A Better Way to Stream Pricing to Users

3forge offers a proven path to democratizing market data applications. The result: faster delivery, lower cost, regulatory compliance, and user experiences that scale with the demands of global markets.

The Challenge of Delivering Live Pricing in Capital Markets

Delivering real-time market prices to front-office users sounds straightforward in theory — connect to a data source, authorize users, and display the feed in an application. In practice, it is one of the most complex and resource-intensive engineering challenges faced by financial institutions today. A confluence of issues makes this difficult: licensing restrictions, fragmented sources, massive data volumes, and architectural limits in distribution and visualization. Each dimension introduces unique hurdles that, if not addressed holistically, can result in brittle systems, compliance risk, and ballooning costs.
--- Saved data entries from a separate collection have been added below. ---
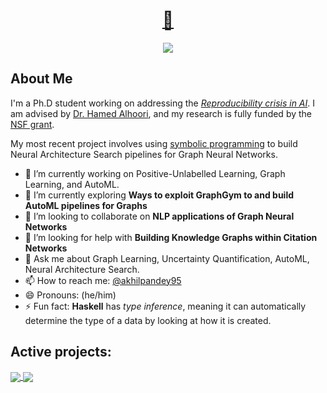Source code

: <div align="center">
    <h1><a href="https://akhilpandey95.com">🏡</a></h1>
    <a href="https://komarev.com/ghpvc/?username=akhilpandey95"><img align="center" src="https://komarev.com/ghpvc/?username=akhilpandey95" /></a>
    <br>
</div>

## About Me

I'm a Ph.D student working on addressing the [*Reproducibility crisis in AI*](https://www.science.org/doi/full/10.1126/science.359.6377.725?casa_token=B4RgaLsweT0AAAAA%3AsuAiGo_9E7o0T0WkRQPxEQVn3-X9edRZ8OatwAxM2YEifI-S2bGXYNtTwNdRDg38zqEVTqBhLYe1SfE). I am advised by [Dr. Hamed Alhoori](https://alhoori.github.io/), and my research is fully funded by the [NSF grant](https://www.nsf.gov/awardsearch/showAward?AWD_ID=2022443&HistoricalAwards=false).

My most recent project involves using [symbolic programming](https://en.wikipedia.org/wiki/Symbolic_programming#:~:text=In%20computer%20programming%2C%20symbolic%20programming,if%20they%20were%20plain%20data.) to build Neural Architecture Search pipelines for Graph Neural Networks.

- 🔭 I’m currently working on Positive-Unlabelled Learning, Graph Learning, and AutoML.
- 🌱 I’m currently exploring **Ways to exploit GraphGym to and build AutoML pipelines for Graphs**
- 👯 I’m looking to collaborate on **NLP applications of Graph Neural Networks**
- 🤔 I’m looking for help with **Building Knowledge Graphs within Citation Networks**
- 💬 Ask me about Graph Learning, Uncertainty Quantification, AutoML, Neural Architecture Search.
- 📫 How to reach me: [@akhilpandey95](https://twitter.com/akhilpandey95)
- 😄 Pronouns: (he/him)
- ⚡ Fun fact: **Haskell** has *type inference*, meaning it can automatically determine the type of a data by looking at how it is created.


## Active projects:

<a href="https://github.com/anuraghazra/github-readme-stats">
  <img align="center" src="https://github-readme-stats.vercel.app/api?username=akhilpandey95&theme=github_light&show_icons=true&include_all_commits=true&hide_border=true&count_private=true&hide_title=true&hide_rank=true&icon_color=#00CCFF&title_color=#00CCFF&card_width=100" />
</a>

<a href="https://github.com/saforem2/github-readme-stats">
  <img align="center" src="https://github-readme-stats.vercel.app/api/top-langs/?username=akhilpandey95&layout=compact&langs_count=10&theme=github_light&hide_title=true&hide_border=true&icon_color=#00CCFF&title_color=#00CCFF" />
</a>
</br>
1. The Licensing Conundrum

Market data licensing is not only expensive but also deeply restrictive. Exchanges, venues, and third-party data vendors each impose their own rules for how data can be consumed, redistributed, and reported.

  • Per-user entitlements: Some providers only allow streams to be provisioned on a per-user basis, forcing firms to establish costly one-to-one relationships between a user and a feed. This makes scaling across hundreds or thousands of traders and analysts prohibitively expensive.
  • Audit and compliance risk: Licensing agreements often require firms to prove at any moment that only entitled users are consuming data. Weak entitlement controls can lead to accidental data leakage, regulatory breaches, and unexpected fees.
  • Operational friction: Entitlement changes, such as onboarding a new analyst or revoking a departing employee’s access, are often manual, error-prone, and slow to implement — the opposite of what trading teams need in fast-moving markets.

Any suitable solution must include fine-grained entitlement controls, integration with identity systems, and auditable enforcement across all applications. Without this, scaling access is simply not sustainable.

2. Diversity of Sources and Symbology

Global trading requires coverage across equities, fixed income, FX, commodities, and derivatives. No single provider covers all markets comprehensively, which means firms rely on a patchwork of vendors.

  • Multiple data providers: Bloomberg, Refinitiv, ICE, CME, and numerous regional exchanges all deliver feeds with different formats, protocols, and latencies.
  • Symbology translation: A single instrument may be represented differently across providers, complicating aggregation and distribution. Mapping these inconsistencies is an endless challenge for internal teams.
  • Engineering overhead: Supporting “many-to-many” distribution (many sources feeding many applications) requires not only feedhandlers but also ongoing maintenance, reconciliation, and version control.

A robust solution must act as a data virtualization layer: ingesting disparate feeds, normalizing symbology, and distributing data seamlessly to downstream systems — without requiring every application team to solve the problem independently.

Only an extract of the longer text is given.